## WHAT IS BEING ASKED
Each line of the data should be duplicated precisely.
◆ ◆ ◆
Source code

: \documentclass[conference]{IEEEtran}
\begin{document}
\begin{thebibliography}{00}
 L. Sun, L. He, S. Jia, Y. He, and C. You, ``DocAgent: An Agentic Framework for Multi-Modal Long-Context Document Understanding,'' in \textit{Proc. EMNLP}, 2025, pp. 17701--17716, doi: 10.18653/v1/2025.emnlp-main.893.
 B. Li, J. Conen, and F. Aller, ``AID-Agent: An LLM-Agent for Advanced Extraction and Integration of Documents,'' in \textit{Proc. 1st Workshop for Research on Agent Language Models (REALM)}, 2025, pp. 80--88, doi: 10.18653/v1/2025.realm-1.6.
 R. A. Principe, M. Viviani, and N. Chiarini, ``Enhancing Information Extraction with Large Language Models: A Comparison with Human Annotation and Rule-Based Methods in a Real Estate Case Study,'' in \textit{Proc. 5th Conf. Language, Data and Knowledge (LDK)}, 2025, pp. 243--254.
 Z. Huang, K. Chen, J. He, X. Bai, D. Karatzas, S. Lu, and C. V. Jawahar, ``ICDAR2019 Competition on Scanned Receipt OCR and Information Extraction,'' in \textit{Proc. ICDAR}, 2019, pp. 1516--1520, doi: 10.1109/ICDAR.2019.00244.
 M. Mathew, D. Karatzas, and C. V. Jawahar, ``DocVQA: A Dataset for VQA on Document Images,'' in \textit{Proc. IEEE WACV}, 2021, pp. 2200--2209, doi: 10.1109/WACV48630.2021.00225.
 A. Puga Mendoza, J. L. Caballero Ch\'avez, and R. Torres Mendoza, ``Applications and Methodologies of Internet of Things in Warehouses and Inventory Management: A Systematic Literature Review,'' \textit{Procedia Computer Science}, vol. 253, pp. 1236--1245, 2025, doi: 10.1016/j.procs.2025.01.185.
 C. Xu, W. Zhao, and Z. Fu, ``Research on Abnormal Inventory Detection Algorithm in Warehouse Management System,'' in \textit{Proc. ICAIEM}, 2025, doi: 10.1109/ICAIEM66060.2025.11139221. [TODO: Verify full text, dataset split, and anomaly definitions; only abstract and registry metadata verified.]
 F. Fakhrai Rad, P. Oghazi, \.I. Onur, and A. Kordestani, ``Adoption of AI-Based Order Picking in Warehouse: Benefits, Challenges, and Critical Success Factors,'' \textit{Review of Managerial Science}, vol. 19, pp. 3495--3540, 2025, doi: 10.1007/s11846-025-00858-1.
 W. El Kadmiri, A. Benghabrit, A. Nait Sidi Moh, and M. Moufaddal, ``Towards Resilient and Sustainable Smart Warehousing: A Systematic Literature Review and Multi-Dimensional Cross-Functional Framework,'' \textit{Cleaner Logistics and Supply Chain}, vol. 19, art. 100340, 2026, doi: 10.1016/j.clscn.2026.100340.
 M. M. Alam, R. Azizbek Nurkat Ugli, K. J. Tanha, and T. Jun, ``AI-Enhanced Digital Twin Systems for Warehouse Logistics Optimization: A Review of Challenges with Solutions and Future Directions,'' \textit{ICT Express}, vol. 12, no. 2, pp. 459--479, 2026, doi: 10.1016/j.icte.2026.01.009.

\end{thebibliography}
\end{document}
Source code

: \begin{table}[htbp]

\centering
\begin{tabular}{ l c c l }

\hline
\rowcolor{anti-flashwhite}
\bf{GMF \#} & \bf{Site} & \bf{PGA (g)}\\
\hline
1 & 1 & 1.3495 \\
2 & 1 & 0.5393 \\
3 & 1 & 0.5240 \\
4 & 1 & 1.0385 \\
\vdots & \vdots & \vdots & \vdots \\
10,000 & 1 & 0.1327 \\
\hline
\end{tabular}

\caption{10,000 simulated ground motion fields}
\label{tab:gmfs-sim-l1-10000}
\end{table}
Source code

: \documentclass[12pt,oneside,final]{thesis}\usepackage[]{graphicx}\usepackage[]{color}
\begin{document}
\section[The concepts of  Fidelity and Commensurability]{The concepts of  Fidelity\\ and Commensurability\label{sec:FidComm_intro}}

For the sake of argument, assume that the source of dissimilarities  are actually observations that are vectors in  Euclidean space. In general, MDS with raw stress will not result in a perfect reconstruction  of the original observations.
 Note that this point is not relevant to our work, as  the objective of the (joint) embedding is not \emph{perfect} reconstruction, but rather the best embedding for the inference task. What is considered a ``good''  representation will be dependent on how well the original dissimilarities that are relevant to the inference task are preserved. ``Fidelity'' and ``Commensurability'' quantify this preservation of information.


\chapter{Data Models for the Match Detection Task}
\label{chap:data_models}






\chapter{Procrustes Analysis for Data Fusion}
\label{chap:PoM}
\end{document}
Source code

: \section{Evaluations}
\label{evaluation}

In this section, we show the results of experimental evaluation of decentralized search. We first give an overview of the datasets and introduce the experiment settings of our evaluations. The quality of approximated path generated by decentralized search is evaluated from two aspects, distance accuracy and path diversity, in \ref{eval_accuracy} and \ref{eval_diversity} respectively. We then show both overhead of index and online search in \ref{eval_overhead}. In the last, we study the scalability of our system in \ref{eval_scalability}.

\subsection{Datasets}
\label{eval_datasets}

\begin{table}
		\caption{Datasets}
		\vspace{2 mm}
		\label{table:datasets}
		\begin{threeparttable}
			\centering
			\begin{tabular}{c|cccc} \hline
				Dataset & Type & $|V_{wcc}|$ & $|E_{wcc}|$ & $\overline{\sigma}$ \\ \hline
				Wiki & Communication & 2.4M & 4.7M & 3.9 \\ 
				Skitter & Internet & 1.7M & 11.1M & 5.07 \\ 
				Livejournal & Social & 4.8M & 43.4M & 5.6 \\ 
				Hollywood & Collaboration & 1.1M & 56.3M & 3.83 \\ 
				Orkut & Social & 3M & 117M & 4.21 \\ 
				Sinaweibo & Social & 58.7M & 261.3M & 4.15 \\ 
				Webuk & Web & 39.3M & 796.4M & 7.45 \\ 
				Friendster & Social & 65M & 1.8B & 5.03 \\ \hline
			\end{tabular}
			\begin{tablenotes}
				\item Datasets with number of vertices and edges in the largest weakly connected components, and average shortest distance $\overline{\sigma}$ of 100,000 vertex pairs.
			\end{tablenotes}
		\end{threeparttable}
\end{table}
◆ ◆ ◆
## OUTPUT BELOW
Source code

: \documentclass[conference]{IEEEtran}
\begin{document}
\begin{thebibliography}{00}
 L. Sun, L. He, S. Jia, Y. He, and C. You, ``DocAgent: An Agentic Framework for Multi-Modal Long-Context Document Understanding,'' in \textit{Proc. EMNLP}, 2025, pp. 17701--17716, doi: 10.18653/v1/2025.emnlp-main.893.
 B. Li, J. Conen, and F. Aller, ``AID-Agent: An LLM-Agent for Advanced Extraction and Integration of Documents,'' in \textit{Proc. 1st Workshop for Research on Agent Language Models (REALM)}, 2025, pp. 80--88, doi: 10.18653/v1/2025.realm-1.6.
 R. A. Principe, M. Viviani, and N. Chiarini, ``Enhancing Information Extraction with Large Language Models: A Comparison with Human Annotation and Rule-Based Methods in a Real Estate Case Study,'' in \textit{Proc. 5th Conf. Language, Data and Knowledge (LDK)}, 2025, pp. 243--254.
 Z. Huang, K. Chen, J. He, X. Bai, D. Karatzas, S. Lu, and C. V. Jawahar, ``ICDAR2019 Competition on Scanned Receipt OCR and Information Extraction,'' in \textit{Proc. ICDAR}, 2019, pp. 1516--1520, doi: 10.1109/ICDAR.2019.00244.
 M. Mathew, D. Karatzas, and C. V. Jawahar, ``DocVQA: A Dataset for VQA on Document Images,'' in \textit{Proc. IEEE WACV}, 2021, pp. 2200--2209, doi: 10.1109/WACV48630.2021.00225.
 A. Puga Mendoza, J. L. Caballero Ch\'avez, and R. Torres Mendoza, ``Applications and Methodologies of Internet of Things in Warehouses and Inventory Management: A Systematic Literature Review,'' \textit{Procedia Computer Science}, vol. 253, pp. 1236--1245, 2025, doi: 10.1016/j.procs.2025.01.185.
 C. Xu, W. Zhao, and Z. Fu, ``Research on Abnormal Inventory Detection Algorithm in Warehouse Management System,'' in \textit{Proc. ICAIEM}, 2025, doi: 10.1109/ICAIEM66060.2025.11139221. [TODO: Verify full text, dataset split, and anomaly definitions; only abstract and registry metadata verified.]
 F. Fakhrai Rad, P. Oghazi, \.I. Onur, and A. Kordestani, ``Adoption of AI-Based Order Picking in Warehouse: Benefits, Challenges, and Critical Success Factors,'' \textit{Review of Managerial Science}, vol. 19, pp. 3495--3540, 2025, doi: 10.1007/s11846-025-00858-1.
 W. El Kadmiri, A. Benghabrit, A. Nait Sidi Moh, and M. Moufaddal, ``Towards Resilient and Sustainable Smart Warehousing: A Systematic Literature Review and Multi-Dimensional Cross-Functional Framework,'' \textit{Cleaner Logistics and Supply Chain}, vol. 19, art. 100340, 2026, doi: 10.1016/j.clscn.2026.100340.
 M. M. Alam, R. Azizbek Nurkat Ugli, K. J. Tanha, and T. Jun, ``AI-Enhanced Digital Twin Systems for Warehouse Logistics Optimization: A Review of Challenges with Solutions and Future Directions,'' \textit{ICT Express}, vol. 12, no. 2, pp. 459--479, 2026, doi: 10.1016/j.icte.2026.01.009.

\end{thebibliography}
\end{document}
Source code

: \begin{table}[htbp]

\centering
\begin{tabular}{ l c c l }

\hline
\rowcolor{anti-flashwhite}
\bf{GMF \#} & \bf{Site} & \bf{PGA (g)}\\
\hline
1 & 1 & 1.3495 \\
2 & 1 & 0.5393 \\
3 & 1 & 0.5240 \\
4 & 1 & 1.0385 \\
\vdots & \vdots & \vdots & \vdots \\
10,000 & 1 & 0.1327 \\
\hline
\end{tabular}

\caption{10,000 simulated ground motion fields}
\label{tab:gmfs-sim-l1-10000}
\end{table}
Source code

: \documentclass[12pt,oneside,final]{thesis}\usepackage[]{graphicx}\usepackage[]{color}
\begin{document}
\section[The concepts of  Fidelity and Commensurability]{The concepts of  Fidelity\\ and Commensurability\label{sec:FidComm_intro}}

For the sake of argument, assume that the source of dissimilarities  are actually observations that are vectors in  Euclidean space. In general, MDS with raw stress will not result in a perfect reconstruction  of the original observations.
 Note that this point is not relevant to our work, as  the objective of the (joint) embedding is not \emph{perfect} reconstruction, but rather the best embedding for the inference task. What is considered a ``good''  representation will be dependent on how well the original dissimilarities that are relevant to the inference task are preserved. ``Fidelity'' and ``Commensurability'' quantify this preservation of information.


\chapter{Data Models for the Match Detection Task}
\label{chap:data_models}






\chapter{Procrustes Analysis for Data Fusion}
\label{chap:PoM}
\end{document}
Source code

: \section{Evaluations}
\label{evaluation}

In this section, we show the results of experimental evaluation of decentralized search. We first give an overview of the datasets and introduce the experiment settings of our evaluations. The quality of approximated path generated by decentralized search is evaluated from two aspects, distance accuracy and path diversity, in \ref{eval_accuracy} and \ref{eval_diversity} respectively. We then show both overhead of index and online search in \ref{eval_overhead}. In the last, we study the scalability of our system in \ref{eval_scalability}.

\subsection{Datasets}
\label{eval_datasets}

\begin{table}
		\caption{Datasets}
		\vspace{2 mm}
		\label{table:datasets}
		\begin{threeparttable}
			\centering
			\begin{tabular}{c|cccc} \hline
				Dataset & Type & $|V_{wcc}|$ & $|E_{wcc}|$ & $\overline{\sigma}$ \\ \hline
				Wiki & Communication & 2.4M & 4.7M & 3.9 \\ 
				Skitter & Internet & 1.7M & 11.1M & 5.07 \\ 
				Livejournal & Social & 4.8M & 43.4M & 5.6 \\ 
				Hollywood & Collaboration & 1.1M & 56.3M & 3.83 \\ 
				Orkut & Social & 3M & 117M & 4.21 \\ 
				Sinaweibo & Social & 58.7M & 261.3M & 4.15 \\ 
				Webuk & Web & 39.3M & 796.4M & 7.45 \\ 
				Friendster & Social & 65M & 1.8B & 5.03 \\ \hline
			\end{tabular}
			\begin{tablenotes}
				\item Datasets with number of vertices and edges in the largest weakly connected components, and average shortest distance $\overline{\sigma}$ of 100,000 vertex pairs.
			\end{tablenotes}
		\end{threeparttable}
\end{table}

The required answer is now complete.